# Stored data:

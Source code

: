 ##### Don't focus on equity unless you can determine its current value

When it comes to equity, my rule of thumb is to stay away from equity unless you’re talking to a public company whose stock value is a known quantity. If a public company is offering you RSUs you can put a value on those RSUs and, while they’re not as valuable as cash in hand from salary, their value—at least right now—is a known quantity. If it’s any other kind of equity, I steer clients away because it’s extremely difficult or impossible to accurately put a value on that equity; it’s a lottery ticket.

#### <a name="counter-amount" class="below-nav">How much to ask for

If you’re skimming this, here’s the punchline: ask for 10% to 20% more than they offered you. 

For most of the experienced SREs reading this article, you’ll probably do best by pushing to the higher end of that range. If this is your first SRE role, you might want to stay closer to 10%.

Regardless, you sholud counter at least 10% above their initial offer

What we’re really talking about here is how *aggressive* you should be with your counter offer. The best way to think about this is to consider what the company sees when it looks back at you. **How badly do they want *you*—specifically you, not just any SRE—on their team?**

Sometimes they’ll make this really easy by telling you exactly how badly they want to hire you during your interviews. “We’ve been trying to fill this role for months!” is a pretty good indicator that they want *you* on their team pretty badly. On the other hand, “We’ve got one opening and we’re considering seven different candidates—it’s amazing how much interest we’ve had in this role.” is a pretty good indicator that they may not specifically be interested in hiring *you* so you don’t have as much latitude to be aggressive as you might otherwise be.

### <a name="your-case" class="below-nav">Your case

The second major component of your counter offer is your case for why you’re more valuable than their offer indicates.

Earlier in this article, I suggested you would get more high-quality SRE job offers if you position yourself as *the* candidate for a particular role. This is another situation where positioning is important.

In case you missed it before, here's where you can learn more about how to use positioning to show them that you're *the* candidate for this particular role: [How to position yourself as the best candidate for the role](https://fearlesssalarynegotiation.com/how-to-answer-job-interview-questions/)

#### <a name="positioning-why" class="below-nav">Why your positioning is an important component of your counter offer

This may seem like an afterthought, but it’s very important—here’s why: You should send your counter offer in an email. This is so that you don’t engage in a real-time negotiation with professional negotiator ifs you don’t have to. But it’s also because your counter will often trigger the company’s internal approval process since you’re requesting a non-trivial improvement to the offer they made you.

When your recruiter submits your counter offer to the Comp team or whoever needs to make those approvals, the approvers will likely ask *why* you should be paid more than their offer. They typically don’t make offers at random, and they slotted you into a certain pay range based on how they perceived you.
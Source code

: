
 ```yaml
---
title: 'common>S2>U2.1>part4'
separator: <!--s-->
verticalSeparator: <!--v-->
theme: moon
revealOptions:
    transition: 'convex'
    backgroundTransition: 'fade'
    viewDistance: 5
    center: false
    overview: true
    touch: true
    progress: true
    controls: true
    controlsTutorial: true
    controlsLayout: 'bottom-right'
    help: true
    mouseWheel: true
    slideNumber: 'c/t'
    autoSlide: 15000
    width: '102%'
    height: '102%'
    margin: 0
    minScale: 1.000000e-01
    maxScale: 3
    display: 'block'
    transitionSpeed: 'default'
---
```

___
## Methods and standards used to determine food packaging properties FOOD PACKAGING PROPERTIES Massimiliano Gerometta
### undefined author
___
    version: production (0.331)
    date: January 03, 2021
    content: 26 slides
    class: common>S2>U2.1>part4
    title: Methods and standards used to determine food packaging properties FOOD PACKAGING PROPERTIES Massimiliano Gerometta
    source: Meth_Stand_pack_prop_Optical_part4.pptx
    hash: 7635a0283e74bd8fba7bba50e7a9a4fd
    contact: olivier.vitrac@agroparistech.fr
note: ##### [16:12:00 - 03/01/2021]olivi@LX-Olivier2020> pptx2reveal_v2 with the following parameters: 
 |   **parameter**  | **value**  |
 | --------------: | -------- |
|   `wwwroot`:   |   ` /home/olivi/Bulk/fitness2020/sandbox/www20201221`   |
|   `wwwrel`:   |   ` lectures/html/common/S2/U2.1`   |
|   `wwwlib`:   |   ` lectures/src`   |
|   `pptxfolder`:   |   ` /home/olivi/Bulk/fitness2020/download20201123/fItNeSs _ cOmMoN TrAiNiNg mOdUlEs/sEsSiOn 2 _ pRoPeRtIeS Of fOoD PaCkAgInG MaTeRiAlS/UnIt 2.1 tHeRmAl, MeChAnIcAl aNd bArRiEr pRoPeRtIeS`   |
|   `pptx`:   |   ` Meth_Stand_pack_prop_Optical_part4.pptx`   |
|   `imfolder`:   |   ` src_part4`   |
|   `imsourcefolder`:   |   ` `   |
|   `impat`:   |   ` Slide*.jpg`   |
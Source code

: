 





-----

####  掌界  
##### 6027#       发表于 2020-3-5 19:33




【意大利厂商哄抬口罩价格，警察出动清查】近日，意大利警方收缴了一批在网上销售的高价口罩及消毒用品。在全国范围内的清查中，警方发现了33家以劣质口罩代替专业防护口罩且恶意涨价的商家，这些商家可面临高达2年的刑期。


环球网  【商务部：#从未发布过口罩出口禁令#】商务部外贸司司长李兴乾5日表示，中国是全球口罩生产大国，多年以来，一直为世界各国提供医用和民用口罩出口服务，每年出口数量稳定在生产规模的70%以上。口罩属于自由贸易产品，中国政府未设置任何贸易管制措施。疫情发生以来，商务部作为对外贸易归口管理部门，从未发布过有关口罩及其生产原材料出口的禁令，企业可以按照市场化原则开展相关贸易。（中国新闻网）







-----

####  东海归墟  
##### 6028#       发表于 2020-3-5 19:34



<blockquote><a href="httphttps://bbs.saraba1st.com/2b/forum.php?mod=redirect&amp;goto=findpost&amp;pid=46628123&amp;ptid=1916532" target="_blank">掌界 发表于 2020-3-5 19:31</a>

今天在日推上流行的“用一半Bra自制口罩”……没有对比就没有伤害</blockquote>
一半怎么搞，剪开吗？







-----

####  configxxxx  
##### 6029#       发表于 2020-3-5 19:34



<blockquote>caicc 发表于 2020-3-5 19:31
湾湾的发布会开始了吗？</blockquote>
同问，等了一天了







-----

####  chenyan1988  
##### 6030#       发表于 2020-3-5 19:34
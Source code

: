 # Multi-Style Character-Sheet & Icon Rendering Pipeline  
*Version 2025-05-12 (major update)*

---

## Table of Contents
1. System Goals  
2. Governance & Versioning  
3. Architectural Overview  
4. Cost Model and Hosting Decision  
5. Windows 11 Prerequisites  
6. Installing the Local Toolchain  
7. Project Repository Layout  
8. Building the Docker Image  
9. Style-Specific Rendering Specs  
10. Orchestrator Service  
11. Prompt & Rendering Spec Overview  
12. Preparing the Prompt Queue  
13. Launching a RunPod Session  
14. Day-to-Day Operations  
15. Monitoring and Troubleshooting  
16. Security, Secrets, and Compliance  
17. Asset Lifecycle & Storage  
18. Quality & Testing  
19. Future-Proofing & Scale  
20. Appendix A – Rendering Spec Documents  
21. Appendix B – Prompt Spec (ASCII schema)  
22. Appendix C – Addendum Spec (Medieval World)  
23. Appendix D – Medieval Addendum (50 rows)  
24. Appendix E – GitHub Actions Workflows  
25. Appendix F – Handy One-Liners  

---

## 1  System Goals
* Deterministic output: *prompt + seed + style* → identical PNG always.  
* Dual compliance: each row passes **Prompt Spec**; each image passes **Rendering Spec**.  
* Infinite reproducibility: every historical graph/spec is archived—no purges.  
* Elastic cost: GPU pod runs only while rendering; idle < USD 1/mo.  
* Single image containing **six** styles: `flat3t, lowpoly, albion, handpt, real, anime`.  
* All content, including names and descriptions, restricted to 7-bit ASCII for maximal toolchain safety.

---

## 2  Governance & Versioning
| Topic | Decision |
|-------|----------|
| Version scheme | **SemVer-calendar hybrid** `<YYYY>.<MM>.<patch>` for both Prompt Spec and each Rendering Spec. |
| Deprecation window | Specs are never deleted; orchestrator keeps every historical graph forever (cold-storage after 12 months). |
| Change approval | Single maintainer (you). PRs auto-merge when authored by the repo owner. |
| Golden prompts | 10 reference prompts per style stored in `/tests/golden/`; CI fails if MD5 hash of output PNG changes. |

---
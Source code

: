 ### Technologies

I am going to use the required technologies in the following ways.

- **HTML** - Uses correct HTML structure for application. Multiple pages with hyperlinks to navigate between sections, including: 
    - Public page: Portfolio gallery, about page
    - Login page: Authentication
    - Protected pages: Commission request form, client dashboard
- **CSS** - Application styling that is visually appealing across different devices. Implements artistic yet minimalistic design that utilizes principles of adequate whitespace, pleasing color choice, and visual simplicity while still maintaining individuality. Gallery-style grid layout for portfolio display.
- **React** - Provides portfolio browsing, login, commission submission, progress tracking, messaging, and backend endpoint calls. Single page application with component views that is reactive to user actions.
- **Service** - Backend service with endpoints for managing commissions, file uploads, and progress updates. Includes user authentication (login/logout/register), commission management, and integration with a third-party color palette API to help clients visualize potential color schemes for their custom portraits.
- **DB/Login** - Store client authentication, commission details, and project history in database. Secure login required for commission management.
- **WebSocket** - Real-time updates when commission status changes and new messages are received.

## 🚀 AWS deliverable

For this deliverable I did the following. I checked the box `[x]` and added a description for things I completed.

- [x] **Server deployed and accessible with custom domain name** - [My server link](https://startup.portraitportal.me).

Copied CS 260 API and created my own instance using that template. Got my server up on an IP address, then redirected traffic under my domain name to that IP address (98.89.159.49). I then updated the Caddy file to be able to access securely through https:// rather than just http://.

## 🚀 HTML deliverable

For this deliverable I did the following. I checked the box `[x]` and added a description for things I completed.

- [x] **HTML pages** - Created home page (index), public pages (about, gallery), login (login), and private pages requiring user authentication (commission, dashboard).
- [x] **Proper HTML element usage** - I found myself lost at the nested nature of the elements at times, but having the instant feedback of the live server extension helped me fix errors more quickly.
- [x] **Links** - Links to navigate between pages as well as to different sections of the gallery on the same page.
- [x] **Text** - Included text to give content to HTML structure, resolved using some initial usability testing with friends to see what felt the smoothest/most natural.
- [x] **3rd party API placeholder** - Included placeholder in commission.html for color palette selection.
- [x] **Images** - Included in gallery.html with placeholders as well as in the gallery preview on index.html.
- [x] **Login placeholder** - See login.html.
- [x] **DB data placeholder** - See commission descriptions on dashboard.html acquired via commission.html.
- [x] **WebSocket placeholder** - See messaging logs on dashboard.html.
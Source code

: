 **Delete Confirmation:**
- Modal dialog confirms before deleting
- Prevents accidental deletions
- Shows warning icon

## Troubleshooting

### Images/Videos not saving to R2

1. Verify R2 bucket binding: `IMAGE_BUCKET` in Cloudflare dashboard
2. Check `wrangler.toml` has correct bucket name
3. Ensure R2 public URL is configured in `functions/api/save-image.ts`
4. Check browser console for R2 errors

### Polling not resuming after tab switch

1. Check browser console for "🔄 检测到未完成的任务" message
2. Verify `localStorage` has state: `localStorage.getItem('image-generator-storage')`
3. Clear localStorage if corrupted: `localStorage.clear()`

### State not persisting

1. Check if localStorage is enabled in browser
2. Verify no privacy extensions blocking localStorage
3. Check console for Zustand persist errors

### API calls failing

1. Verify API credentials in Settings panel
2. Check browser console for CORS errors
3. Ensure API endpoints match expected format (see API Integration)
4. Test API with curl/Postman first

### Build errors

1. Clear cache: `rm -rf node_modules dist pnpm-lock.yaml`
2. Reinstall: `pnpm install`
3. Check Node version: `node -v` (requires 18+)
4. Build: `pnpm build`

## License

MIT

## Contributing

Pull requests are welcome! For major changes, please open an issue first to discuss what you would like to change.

# GOAL OF THE EXERCISE:
Every line of the records above that contains the word "ASCII" should be counted, and only the total given.

# REPLY TO THE EXERCISE:
2